Columbia University psychiatry professor Dr. Carl L. Hart. wrote a piece on Vice, partnered with the Influence detailing his experimental use of both Meth and his research into the topic.
However the article isn’t quite what you think. We’ve all seen the reported effects of Meth and we have all judged meth-heads but according to this doctor there is much more too it.
He isn’t advocating taking meth of ADHD drugs at all BUT he is saying we should be aware of what it is, it’s a very interesting read, below is an excerpt, I seriously suggest you read the article in it’s entirety here.
Perhaps it has something to do with public “educational” campaigns aimed at discouraging methamphetamine use. These campaigns usually show, in graphic and horrifying detail, some poor young person who uses the drug for the first time and then ends up engaging in uncharacteristic acts such as prostitution, stealing from parents, or assaulting strangers for money to buy the drug. At the end of the advertisement, emblazoned on the screen, is: “Meth—not even once.” We’ve also seen those infamous “meth mouth” images (extreme tooth decay), wrongly presented as a direct consequence of methamphetamine use.
These types of media campaigns neither prevent nor decrease the use of the drug; nor do they provide any real facts about the effects of meth. They succeed only in perpetuating false assumptions.
Swayed by this messaging, the public remains almost entirely ignorant of the fact that methamphetamine produces nearly identical effects to those produced by the popular ADHD medication d-amphetamine (dextroamphetamine). You probably know it as Adderall®: a combination of amphetamine and d-amphetamine mixed salts.
Yeah, I know. This statement requires some defense.
This is not to suggest that people who are currently prescribed Adderall should discontinue its use for fear of inevitable ruinous addiction, but instead that we should view methamphetamine rather more like we view d-amphetamine.

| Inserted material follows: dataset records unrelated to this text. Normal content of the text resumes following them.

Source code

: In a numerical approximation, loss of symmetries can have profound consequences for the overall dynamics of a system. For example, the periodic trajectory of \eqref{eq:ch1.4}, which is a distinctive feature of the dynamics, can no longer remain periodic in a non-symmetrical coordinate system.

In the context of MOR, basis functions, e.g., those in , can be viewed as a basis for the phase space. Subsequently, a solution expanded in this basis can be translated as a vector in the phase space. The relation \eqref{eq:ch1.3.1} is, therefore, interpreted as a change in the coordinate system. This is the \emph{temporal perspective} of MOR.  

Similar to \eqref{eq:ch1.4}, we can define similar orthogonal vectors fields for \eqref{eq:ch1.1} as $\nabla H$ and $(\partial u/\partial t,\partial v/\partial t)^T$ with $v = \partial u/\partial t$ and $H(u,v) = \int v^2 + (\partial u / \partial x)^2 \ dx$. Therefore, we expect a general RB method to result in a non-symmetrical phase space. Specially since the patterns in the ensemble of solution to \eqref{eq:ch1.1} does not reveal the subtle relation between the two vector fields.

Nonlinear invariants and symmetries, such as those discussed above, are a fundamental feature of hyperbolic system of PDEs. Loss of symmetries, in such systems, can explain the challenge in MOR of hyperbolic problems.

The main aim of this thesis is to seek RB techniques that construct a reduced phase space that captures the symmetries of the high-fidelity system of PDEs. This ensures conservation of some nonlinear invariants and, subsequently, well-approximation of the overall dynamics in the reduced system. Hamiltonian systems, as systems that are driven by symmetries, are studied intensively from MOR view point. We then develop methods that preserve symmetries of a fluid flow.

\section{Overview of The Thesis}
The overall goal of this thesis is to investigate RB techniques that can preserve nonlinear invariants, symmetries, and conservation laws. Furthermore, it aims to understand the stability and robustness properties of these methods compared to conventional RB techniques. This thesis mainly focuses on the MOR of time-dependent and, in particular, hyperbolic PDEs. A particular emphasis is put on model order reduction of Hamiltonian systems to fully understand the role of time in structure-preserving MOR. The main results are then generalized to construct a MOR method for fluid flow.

Remember that methamphetamine and d-amphetamine are both FDA-approved medications to treat ADHD. In addition, methamphetamine is approved to treat obesity and d-amphetamine to treat narcolepsy.
In the interest of full disclosure, I too once believed that methamphetamine was far more dangerous than d-amphetamine, despite the fact that the chemical structure of the two drugs is nearly identical. In the late 1990s, when I was a PhD student, I was told—and I fully believed—that the addition of the methyl group to methamphetamine made it more lipid-soluble (translation: able to enter the brain more rapidly) and therefore more addictive than d-amphetamine.
It wasn’t until several years after graduate school that this belief was shattered by evidence—not only from my own research, but also by results from research conducted by other scientists.
In our study, we brought 13 men who regularly used methamphetamine into the lab. We gave each of them a hit of methamphetamine, of d-amphetamine, or of placebo on separate days under double-blind conditions. We repeated this many times with each person over several days and multiple doses of each drug.
Like d-amphetamine, methamphetamine increased our subjects’ energy and enhanced their ability to focus and concentrate; it also reduced subjective feelings of tiredness and the cognitive disruptions typically brought about by fatigue and/or sleep deprivation. Both drugs increased blood pressure and the rate at which the heart beat. No doubt these are the effects that justify the continued use of d-amphetamine by several nations’ militaries, including our own.
For the record, I still strongly believe kids should be only given these kinds of drugs as a very very last resort and in limited quantities.